-- Task prompt --
Nothing but the lines from the one containing "- [Market timing risks]" through the end of the material should be restated, and each exactly.

-- Provided records --
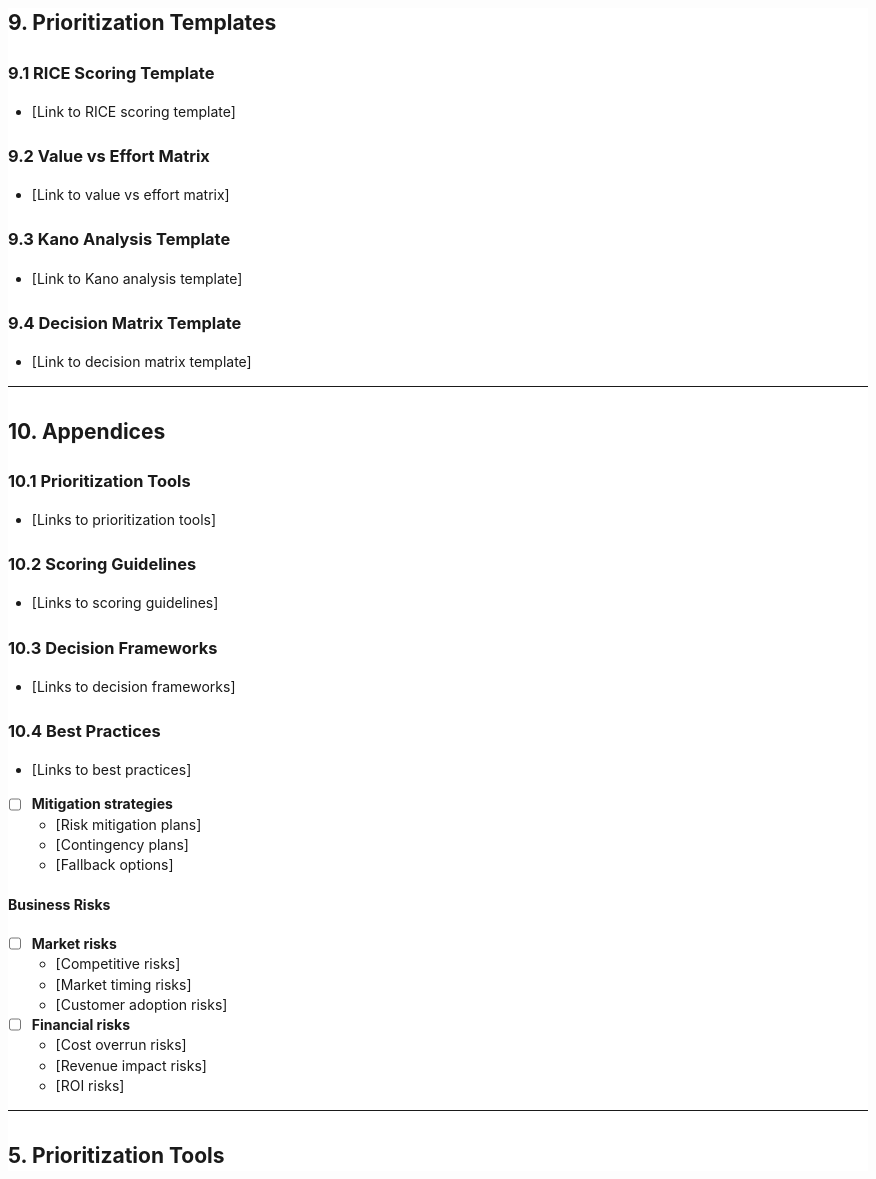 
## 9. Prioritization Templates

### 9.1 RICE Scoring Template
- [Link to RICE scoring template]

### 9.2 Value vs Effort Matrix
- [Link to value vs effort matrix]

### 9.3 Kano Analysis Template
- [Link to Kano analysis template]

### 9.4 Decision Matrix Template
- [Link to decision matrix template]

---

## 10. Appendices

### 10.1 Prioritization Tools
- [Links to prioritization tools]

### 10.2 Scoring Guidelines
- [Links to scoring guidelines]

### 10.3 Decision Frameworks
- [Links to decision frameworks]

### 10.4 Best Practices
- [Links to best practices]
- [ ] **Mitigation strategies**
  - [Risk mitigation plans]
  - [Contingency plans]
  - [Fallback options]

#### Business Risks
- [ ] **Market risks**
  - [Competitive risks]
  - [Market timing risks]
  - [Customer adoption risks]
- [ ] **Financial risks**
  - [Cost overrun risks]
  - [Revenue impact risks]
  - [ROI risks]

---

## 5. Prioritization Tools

-- Answer to this problem --
  - [Market timing risks]
  - [Customer adoption risks]
- [ ] **Financial risks**
  - [Cost overrun risks]
  - [Revenue impact risks]
  - [ROI risks]

---

## 5. Prioritization Tools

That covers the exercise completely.